私が新卒で就職したときはちょうど就職氷河期と呼ばれた時代で、ニートが社会問題として話題になっていた頃でした。そのときに考えたのは、ニートは怠惰だ、矯正が必要だと批判されるのがおかしい。就職して会社で働くというスタイルに合致しないだけの人も少なくないだろうということ。そしてその人たちの受け皿のようなものが必要だろうということです。

ー それからどういった活動をはじめたのですか?

まずは仲間を作ろうと思いました。というのも、僕は就職とともに東京に来たのですが、1年住んだのに東京の友達がひとりもいなかったんです。そこで世田谷ものづくり学校で開かれていた、社会人向けの講座に参加しました。そこには、同年代の生徒が30〜40人いたのですが、それぞれ何かしらの専門を持っていました。そこで僕は、それぞれの専門性を組み合わせて何かできないかと考えはじめました。

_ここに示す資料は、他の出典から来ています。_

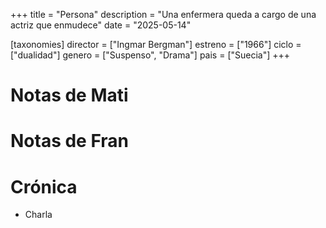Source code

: +++
title = "Persona"
description = "Una enfermera queda a cargo de una actriz que enmudece"
date = "2025-05-14"

[taxonomies]
director = ["Ingmar Bergman"]
estreno = ["1966"]
ciclo = ["dualidad"]
genero = ["Suspenso", "Drama"]
pais = ["Suecia"]
+++

# Notas de Mati

# Notas de Fran

# Crónica

* Charla
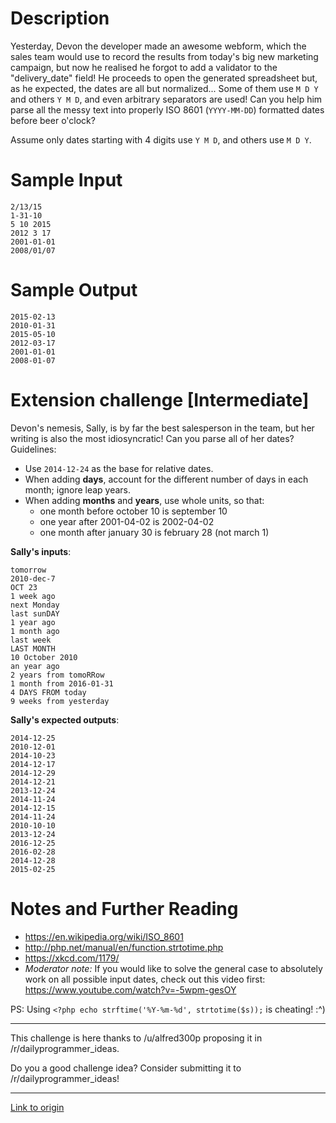 # Description

Yesterday, Devon the developer made an awesome webform, which the sales team would use to record the results from today's big new marketing campaign, but now he realised he forgot to add a validator to the "delivery_date" field! He proceeds to open the generated spreadsheet but, as he expected, the dates are all but normalized... Some of them use `M D Y` and others `Y M D`, and even arbitrary separators are used! Can you help him parse all the messy text into properly ISO 8601
(`YYYY-MM-DD`) formatted dates before beer o'clock?

Assume only dates starting with 4 digits use `Y M D`, and others use `M D Y`.

# Sample Input

    2/13/15
    1-31-10
    5 10 2015
    2012 3 17
    2001-01-01
    2008/01/07

# Sample Output

    2015-02-13
    2010-01-31
    2015-05-10
    2012-03-17
    2001-01-01
    2008-01-07

# Extension challenge [Intermediate]

Devon's nemesis, Sally, is by far the best salesperson in the team, but her writing is also the most idiosyncratic! Can you parse all of her dates? Guidelines:

- Use `2014-12-24` as the base for relative dates.
- When adding **days**, account for the different number of days in each month; ignore leap years.
- When adding **months** and **years**, use whole units, so that:
  - one month before october 10 is september 10
  - one year after 2001-04-02 is 2002-04-02
  - one month after january 30 is february 28 (not march 1)

**Sally's inputs**:

    tomorrow
    2010-dec-7
    OCT 23
    1 week ago
    next Monday
    last sunDAY
    1 year ago
    1 month ago
    last week
    LAST MONTH
    10 October 2010
    an year ago
    2 years from tomoRRow
    1 month from 2016-01-31
    4 DAYS FROM today
    9 weeks from yesterday

**Sally's expected outputs**:

    2014-12-25
    2010-12-01
    2014-10-23
    2014-12-17
    2014-12-29
    2014-12-21
    2013-12-24
    2014-11-24
    2014-12-15
    2014-11-24
    2010-10-10
    2013-12-24
    2016-12-25
    2016-02-28
    2014-12-28
    2015-02-25

# Notes and Further Reading

- https://en.wikipedia.org/wiki/ISO_8601
- http://php.net/manual/en/function.strtotime.php
- https://xkcd.com/1179/
- *Moderator note:* If you would like to solve the general case to absolutely work on all possible input dates, check out this video first: https://www.youtube.com/watch?v=-5wpm-gesOY

PS: Using `<?php echo strftime('%Y-%m-%d', strtotime($s));` is cheating! :\^)



------

This challenge is here thanks to /u/alfred300p proposing it in /r/dailyprogrammer_ideas.

Do you a good challenge idea? Consider submitting it to /r/dailyprogrammer_ideas!

---

[Link to origin](https://www.reddit.com/r/dailyprogrammer/3wshp7)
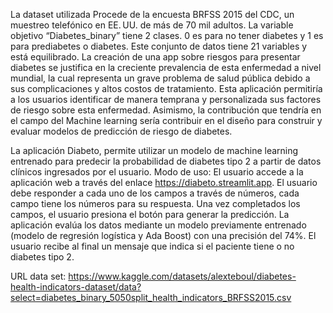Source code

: La dataset utilizada Procede de la encuesta BRFSS 2015 del CDC, un muestreo telefónico en EE. UU. de más de 70 mil adultos. La variable objetivo “Diabetes_binary” tiene 2 clases. 0 es para no tener diabetes y 1 es para prediabetes o diabetes. Este conjunto de datos tiene 21 variables y está equilibrado.
La creación de una app sobre riesgos para presentar diabetes se justifica en la creciente prevalencia de esta enfermedad a nivel mundial, la cual representa un grave problema de salud pública debido a sus complicaciones y altos costos de tratamiento. Esta aplicación permitiría a los usuarios identificar de manera temprana y personalizada sus factores de riesgo sobre esta enfermedad.
Asimismo, la contribución que tendría en el campo del Machine learning sería contribuir en el diseño para construir y evaluar modelos de predicción de riesgo de diabetes.

La aplicación Diabeto, permite utilizar un modelo de machine learning entrenado para predecir la probabilidad de diabetes tipo 2 a partir de datos clínicos ingresados por el usuario. 
Modo de uso:
El usuario accede a la aplicación web a través del enlace https://diabeto.streamlit.app.
El usuario debe responder a cada uno de los campos a través de números, cada campo tiene los números para su respuesta.
Una vez completados los campos, el usuario presiona el botón para generar la predicción.
La aplicación evalúa los datos mediante un modelo previamente entrenado (modelo de regresión logística y Ada Boost) con una precisión del 74%. El usuario recibe al final un mensaje que indica si el paciente tiene o no diabetes tipo 2.

URL data set: https://www.kaggle.com/datasets/alexteboul/diabetes-health-indicators-dataset/data?select=diabetes_binary_5050split_health_indicators_BRFSS2015.csv
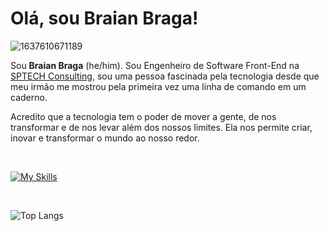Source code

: # Olá, sou Braian Braga! 

![1637610671189](https://user-images.githubusercontent.com/53615642/222939008-5381f1ae-e61e-4e0d-bc24-2b5a9cd9eed3.jpg)

Sou **Braian Braga** (he/him). Sou Engenheiro de Software Front-End na [SPTECH Consulting](https://github.com/BandTec), sou uma pessoa fascinada pela tecnologia desde que meu irmão me mostrou pela primeira vez uma linha de comando em um caderno.

Acredito que a tecnologia tem o poder de mover a gente, de nos transformar e de nos levar além dos nossos limites. Ela nos permite criar, inovar e transformar o mundo ao nosso redor.

</br>

[![My Skills](https://skillicons.dev/icons?i=js,nodejs,vue,vite,react,redux,sass,tailwind,bootstrap,figma,git,github,linux,docker)](https://skillicons.dev)

</br>

![Top Langs](https://github-readme-stats.vercel.app/api/top-langs/?username=euBraianBraga&layout=compact)
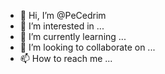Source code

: - 👋 Hi, I’m @PeCedrim
- 👀 I’m interested in ...
- 🌱 I’m currently learning ...
- 💞️ I’m looking to collaborate on ...
- 📫 How to reach me ...

<!---
PeCedrim/PeCedrim is a ✨ special ✨ repository because its `README.md` (this file) appears on your GitHub profile.
You can click the Preview link to take a look at your changes.
--->
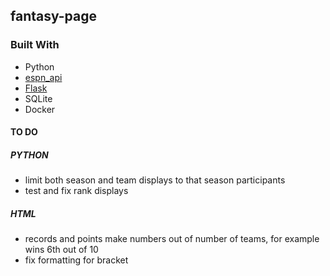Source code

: ## fantasy-page

### Built With
* Python
* [espn_api](https://github.com/cwendt94/espn-api)
* [Flask](https://github.com/pallets/flask)
* SQLite
* Docker

#### TO DO

##### PYTHON
- limit both season and team displays to that season participants
- test and fix rank displays
##### HTML
- records and points make numbers out of number of teams, for example wins 6th out of 10
- fix formatting for bracket
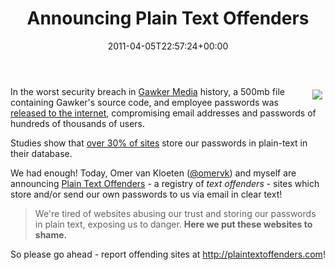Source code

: ﻿---
title: Announcing Plain Text Offenders
date: 2011-04-05T22:57:24+00:00
---
<img style="float: right; padding: 5px;" src="{% asset_path image.jpg %}" />

In the worst security breach in [Gawker Media](http://gawker.com/) history, a 500mb file containing Gawker's source code, and employee passwords was [released to the internet](http://www.wired.com/threatlevel/2010/12/gawker-hacked/), compromising email addresses and passwords of hundreds of thousands of users.

<!-- more -->

Studies show that [over 30% of sites](http://www.readwriteweb.com/archives/rockyou_hacker_30_of_sites_store_plain_text_passwords.php) store our passwords in plain-text in their database.

We had enough! Today, Omer van Kloeten (<a href="http://twitter.com/omervk" target="_blank">@omervk</a>) and myself are announcing [Plain Text Offenders](http://plaintextoffenders.com) - a registry of *text offenders* - sites which store and/or send our own passwords to us via email in clear text!

> We're tired of websites abusing our trust and storing our passwords in plain text, exposing us to danger. **Here we put these websites to shame.**

So please go ahead - report offending sites at <http://plaintextoffenders.com>!
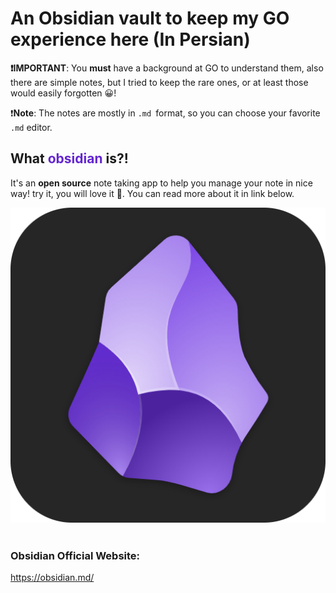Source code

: # An Obsidian vault to keep my **GO** experience here (In Persian)

**❗IMPORTANT**: You **must** have a background at GO to understand them, also there are simple notes, but I tried to keep the rare ones, or at least those would easily forgotten 😀!

❗**Note**: The notes are mostly in `.md `format, so you can choose your favorite `.md` editor.


## What <font color="#6425d0">obsidian</font> is?!
It's an **open source** note taking app to help you manage your note in nice way! try it, you will love it 💜. You can read more about it in link below.


![obsidian logo](./static/img/obsidian-icon.png)
![]()


### Obsidian Official Website:
https://obsidian.md/


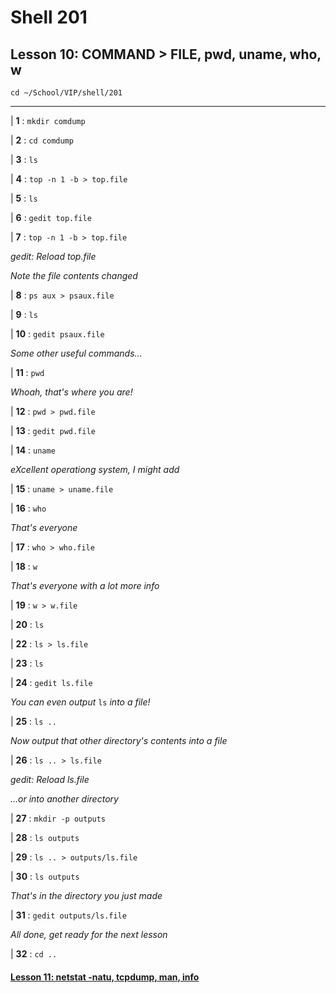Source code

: # Shell 201
## Lesson 10: COMMAND > FILE, pwd, uname, who, w

`cd ~/School/VIP/shell/201`

___

| **1** : `mkdir comdump`

| **2** : `cd comdump`

| **3** : `ls`

| **4** : `top -n 1 -b > top.file`

| **5** : `ls`

| **6** : `gedit top.file`

| **7** : `top -n 1 -b > top.file`

*gedit: Reload top.file*

*Note the file contents changed*

| **8** : `ps aux > psaux.file`

| **9** : `ls`

| **10** : `gedit psaux.file`

*Some other useful commands...*

| **11** : `pwd`

*Whoah, that's where you are!*

| **12** : `pwd > pwd.file`

| **13** : `gedit pwd.file`

| **14** : `uname`

*eXcellent operationg system, I might add*

| **15** : `uname > uname.file`

| **16** : `who`

*That's everyone*

| **17** : `who > who.file`

| **18** : `w`

*That's everyone with a lot more info*

| **19** : `w > w.file`

| **20** : `ls`

| **22** : `ls > ls.file`

| **23** : `ls`

| **24** : `gedit ls.file`

*You can even output* `ls` *into a file!*

| **25** : `ls ..`

*Now output that other directory's contents into a file*

| **26** : `ls .. > ls.file`

*gedit: Reload ls.file*

*...or into another directory*

| **27** : `mkdir -p outputs`

| **28** : `ls outputs`

| **29** : `ls .. > outputs/ls.file`

| **30** : `ls outputs`

*That's in the directory you just made*

| **31** : `gedit outputs/ls.file`

*All done, get ready for the next lesson*

| **32** : `cd ..`

#### [Lesson 11: netstat -natu, tcpdump, man, info](https://github.com/inkVerb/vip/blob/master/201-shell/Lesson-11.md)
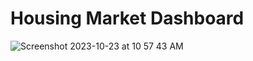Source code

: # Housing Market Dashboard

![Screenshot 2023-10-23 at 10 57 43 AM](https://github.com/neslink/Project3_Housing/assets/133677209/6008ac09-ed58-438f-af5c-46c30050d825)
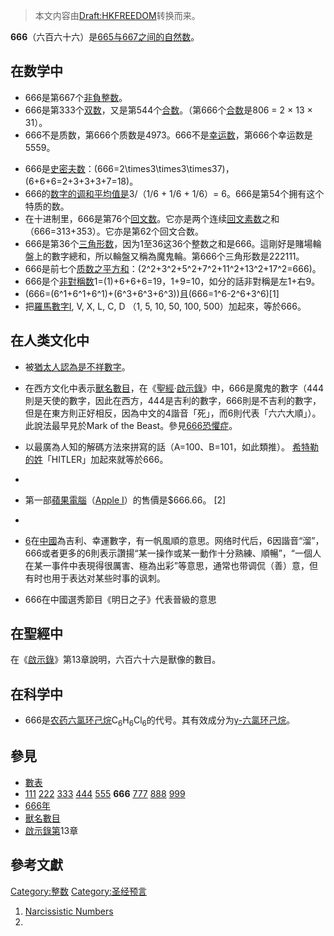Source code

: > 本文内容由[Draft:HKFREEDOM](https://zh.wikipedia.org/wiki/Draft:HKFREEDOM)转换而来。


**666**（六百六十六）是[665与](https://zh.wikipedia.org/wiki/665 "wikilink")[667之间的自然数](https://zh.wikipedia.org/wiki/667 "wikilink")。

## 在数学中

  - 666是第667个[非負整数](https://zh.wikipedia.org/wiki/非負整数 "wikilink")。
  - 666是第333个[双数](https://zh.wikipedia.org/wiki/双数 "wikilink")，又是第544个[合数](../Page/合数.md "wikilink")。（第666个[合数](../Page/合数.md "wikilink")是806 = 2 × 13 × 31）。
  - 666不是质数，第666个质数是4973。666不是[幸运数](../Page/幸运数.md "wikilink")，第666个幸运数是5559。

<!-- end list -->

  - 666是[史密夫数](https://zh.wikipedia.org/wiki/史密夫数 "wikilink")：\(666=2\times3\times3\times37\)，\(6+6+6=2+3+3+3+7=18\)。
  - 666的[数字的](https://zh.wikipedia.org/wiki/数字 "wikilink")[调和平均值是](https://zh.wikipedia.org/wiki/调和平均值 "wikilink")3/（1/6 + 1/6 + 1/6）= 6。666是第54个拥有这个特质的数。
  - 在十进制里，666是第76个[回文数](../Page/回文数.md "wikilink")。它亦是两个连续[回文素数](../Page/回文素数.md "wikilink")之和（666=313+353）。它亦是第62个回文合数。
  - 666是第36个[三角形数](https://zh.wikipedia.org/wiki/三角形数 "wikilink")，因为1至36这36个整数之和是666。這剛好是賭場輪盤上的數字總和，所以輪盤又稱為魔鬼輪。第666个三角形数是222111。
  - 666是前七个[质数之平方和](https://zh.wikipedia.org/wiki/质数 "wikilink")：\(2^2+3^2+5^2+7^2+11^2+13^2+17^2=666\)。
  - 666是个[非對稱数](https://zh.wikipedia.org/wiki/非對稱数 "wikilink")1=(1)+6+6+6=19，1+9=10，如分的話非對稱是左1+右9。
  - \(666=(6^1+6^1+6^1)+(6^3+6^3+6^3)\)且\(666=1^6-2^6+3^6\)\[1\]
  - 把[羅馬數字I](https://zh.wikipedia.org/wiki/羅馬數字 "wikilink"), V, X, L, C, D （1, 5, 10, 50, 100, 500）加起來，等於666。

## 在人类文化中

  - 被[猶太人認為是不祥數字](https://zh.wikipedia.org/wiki/猶太人 "wikilink")。

  - 在西方文化中表示[獸名數目](../Page/獸名數目.md "wikilink")，在《[聖經](https://zh.wikipedia.org/wiki/聖經 "wikilink")·[啟示錄](https://zh.wikipedia.org/wiki/啟示錄 "wikilink")》中，666是魔鬼的數字（444則是天使的數字，因此在西方，444是吉利的數字，666則是不吉利的數字，但是在東方則正好相反，因為中文的4諧音「死」，而6則代表「六六大順」）。此說法最早見於Mark of the Beast。參見[666恐懼症](https://zh.wikipedia.org/wiki/666恐懼症 "wikilink")。

  - 以最廣為人知的解碼方法來拼寫的話（A=100、B=101，如此類推）。 [希特勒的姓](https://zh.wikipedia.org/wiki/希特勒 "wikilink")「HITLER」加起來就等於666。

  -
  - 第一部[蘋果電腦](https://zh.wikipedia.org/wiki/蘋果電腦 "wikilink")（[Apple I](../Page/Apple_I.md "wikilink")）的售價是$666.66。 \[2\]

  -
  - [6](../Page/6.md "wikilink")在[中國](../Page/中國.md "wikilink")為吉利、幸運數字，有一帆風順的意思。网络时代后，6因諧音“溜”，666或者更多的6則表示讚揚“某一操作或某一動作十分熟練、順暢”，“一個人在某一事件中表現得很厲害、極為出彩”等意思，通常也带调侃（善）意，但有时也用于表达对某些时事的讽刺。

  - 666在中國選秀節目《明日之子》代表晉級的意思

## 在聖經中

在《[啟示錄](https://zh.wikipedia.org/wiki/啟示錄 "wikilink")》第13章說明，六百六十六是獸像的數目。

## 在科学中

  - 666是[农药](../Page/农药.md "wikilink")[六氯环己烷](../Page/六氯环己烷.md "wikilink")C<sub>6</sub>H<sub>6</sub>Cl<sub>6</sub>的代号。其有效成分为[<span style="font-family:Arial;">γ</span>-六氯环己烷](https://zh.wikipedia.org/wiki/γ-六氯环己烷 "wikilink")。

## 參見

  - [數表](../Page/數表.md "wikilink")
  - [111](https://zh.wikipedia.org/wiki/111 "wikilink") [222](https://zh.wikipedia.org/wiki/222 "wikilink") [333](../Page/333.md "wikilink") [444](https://zh.wikipedia.org/wiki/444 "wikilink") [555](../Page/555.md "wikilink") **666** [777](../Page/777.md "wikilink") [888](../Page/888.md "wikilink") [999](https://zh.wikipedia.org/wiki/999 "wikilink")
  - [666年](https://zh.wikipedia.org/wiki/666年 "wikilink")
  - [獸名數目](../Page/獸名數目.md "wikilink")
  - [啟示錄第](https://zh.wikipedia.org/wiki/啟示錄 "wikilink")13章

## 參考文獻

[Category:整数](https://zh.wikipedia.org/wiki/Category:整数 "wikilink") [Category:圣经预言](https://zh.wikipedia.org/wiki/Category:圣经预言 "wikilink")

1.  [Narcissistic Numbers](http://recmath.org/Magic%20Squares/narciss.htm)
2.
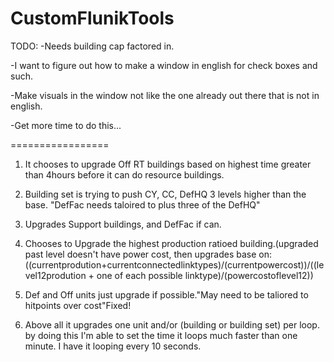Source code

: CustomFlunikTools
=================
TODO:
-Needs building cap factored in.

-I want to figure out how to make a window in english for check boxes and such.

-Make visuals in the window not like the one already out there that is not in english.

-Get more time to do this...

=================
1) It chooses to upgrade Off RT buildings based on highest time greater than 4hours before it can do resource buildings.

2) Building set is trying to push CY, CC, DefHQ 3 levels higher than the base. "DefFac needs taloired to plus three of the DefHQ"

3) Upgrades Support buildings, and DefFac if can.

4) Chooses to Upgrade the highest production ratioed building.(upgraded past level doesn't have power cost, then upgrades base on:
((currentprodution+currentconnectedlinktypes)/(currentpowercost))/((level12prodution + one of each possible linktype)/(powercostoflevel12))

5) Def and Off units just upgrade if possible."May need to be taliored to hitpoints over cost"Fixed!

6) Above all it upgrades one unit and/or (building or building set) per loop. by doing this I'm able to set the time it loops much faster than one minute. I have it looping every 10 seconds.
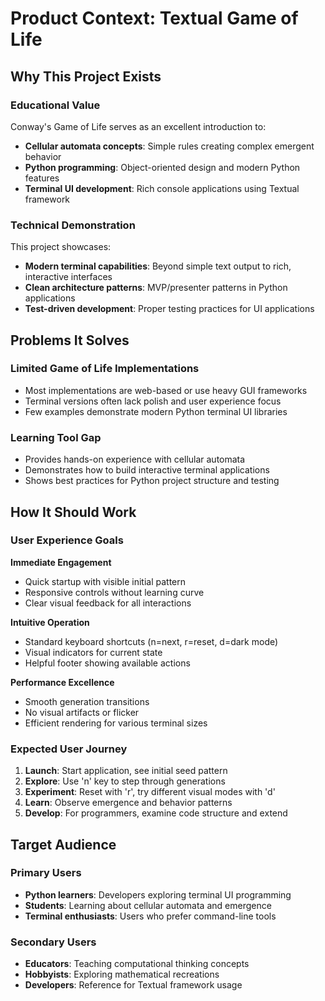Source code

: # Product Context: Textual Game of Life

## Why This Project Exists

### Educational Value

Conway's Game of Life serves as an excellent introduction to:

- **Cellular automata concepts**: Simple rules creating complex emergent behavior
- **Python programming**: Object-oriented design and modern Python features
- **Terminal UI development**: Rich console applications using Textual framework

### Technical Demonstration

This project showcases:

- **Modern terminal capabilities**: Beyond simple text output to rich, interactive interfaces  
- **Clean architecture patterns**: MVP/presenter patterns in Python applications
- **Test-driven development**: Proper testing practices for UI applications

## Problems It Solves

### Limited Game of Life Implementations

- Most implementations are web-based or use heavy GUI frameworks
- Terminal versions often lack polish and user experience focus
- Few examples demonstrate modern Python terminal UI libraries

### Learning Tool Gap

- Provides hands-on experience with cellular automata
- Demonstrates how to build interactive terminal applications
- Shows best practices for Python project structure and testing

## How It Should Work

### User Experience Goals

**Immediate Engagement**

- Quick startup with visible initial pattern
- Responsive controls without learning curve
- Clear visual feedback for all interactions

**Intuitive Operation**

- Standard keyboard shortcuts (n=next, r=reset, d=dark mode)
- Visual indicators for current state
- Helpful footer showing available actions

**Performance Excellence**

- Smooth generation transitions
- No visual artifacts or flicker
- Efficient rendering for various terminal sizes

### Expected User Journey

1. **Launch**: Start application, see initial seed pattern
2. **Explore**: Use 'n' key to step through generations
3. **Experiment**: Reset with 'r', try different visual modes with 'd'  
4. **Learn**: Observe emergence and behavior patterns
5. **Develop**: For programmers, examine code structure and extend

## Target Audience

### Primary Users

- **Python learners**: Developers exploring terminal UI programming
- **Students**: Learning about cellular automata and emergence
- **Terminal enthusiasts**: Users who prefer command-line tools

### Secondary Users

- **Educators**: Teaching computational thinking concepts
- **Hobbyists**: Exploring mathematical recreations
- **Developers**: Reference for Textual framework usage
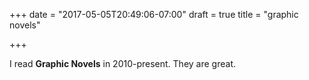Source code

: +++
date = "2017-05-05T20:49:06-07:00"
draft = true
title = "graphic novels"

+++

I read **Graphic Novels** in 2010-present. They are great.
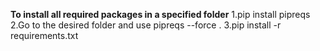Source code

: **To install all required packages in a specified folder**
1.pip install pipreqs
2.Go to the desired folder and use
  pipreqs --force .
3.pip install -r requirements.txt

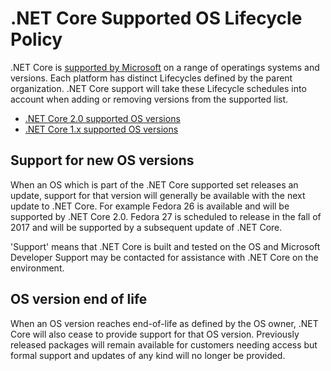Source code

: # .NET Core Supported OS Lifecycle Policy

.NET Core is [supported by Microsoft](microsoft-support.md) on a range of operatings systems and versions. Each platform has distinct Lifecycles defined by the parent organization. .NET Core support will take these Lifecycle schedules into account when adding or removing versions from the supported list.

* [.NET Core 2.0 supported OS versions](release-notes/2.0/2.0-supported-os.md)
* [.NET Core 1.x supported OS versions](release-notes/1.0/1.0-supported-os.md)

## Support for new OS versions

When an OS which is part of the .NET Core supported set releases an update, support for that version will generally be available with the next update to .NET Core. For example Fedora 26 is available and will be supported by .NET Core 2.0. Fedora 27 is scheduled to release in the fall of 2017 and will be supported by a subsequent update of .NET Core.

'Support' means that .NET Core is built and tested on the OS and Microsoft Developer Support may be contacted for assistance with .NET Core on the environment.

## OS version end of life

When an OS version reaches end-of-life as defined by the OS owner, .NET Core will also cease to provide support for that OS version. Previously released packages will remain available for customers needing access but formal support and updates of any kind will no longer be provided.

そこから、学校の比較的近くに大きめの家をシェアハウスとして借りて、そこにみんなが集まれるようにしたんです。2階建て庭付き4DKの古い一軒家で、家賃は15〜16万円。それを4人で借りました。そこに集まってご飯会をしたり、人を呼んできてイベントをやったり、ギャラリーとして展示をしたりといろいろな活動に活用しました。2007年のことです。

ー その年の7月に、最初のモンゴルのツアーを開催したんですね。会社員を辞めて、不安はありませんでしたか?

とにかく、仕事をどれだけ作っていくか、しか考えていませんでした。モンゴルのツアーは年2回が限界です。それ以上やると自分が楽しめなくなってしまう。じゃあ、次に何をやろうと、不安になる前にとにかく手を動かすしかないとやっていました。

『余っているもの』『無駄な支出』『人の特技』を組み合わせる

ー 何かをやろうというナリワイの『種』は、どのように見つけるんですか?

人と話しているときに、この人が持っている問題点は、別の友だちのこの人を連れてきたら一瞬で解決するんじゃないかと思うことがありますよね。

活用されていないものや人の能力といった、余っているものが世の中にはたくさんあります。また、社会の中には無駄な支出がたくさんあります。僕の考える『無駄』というのは、たとえば寝るためだけの家に払う家賃などです。それらを日常的に探しています。そこに、自分やほかの人の特技を組み合わせて、どう解決するかを考えています。

この3つを組み合わせると、だいたい仕事になります。『無駄な支出』のあるところには、そもそもお金が投入されています。そこに代替案を提示すれば、それで仕事になります。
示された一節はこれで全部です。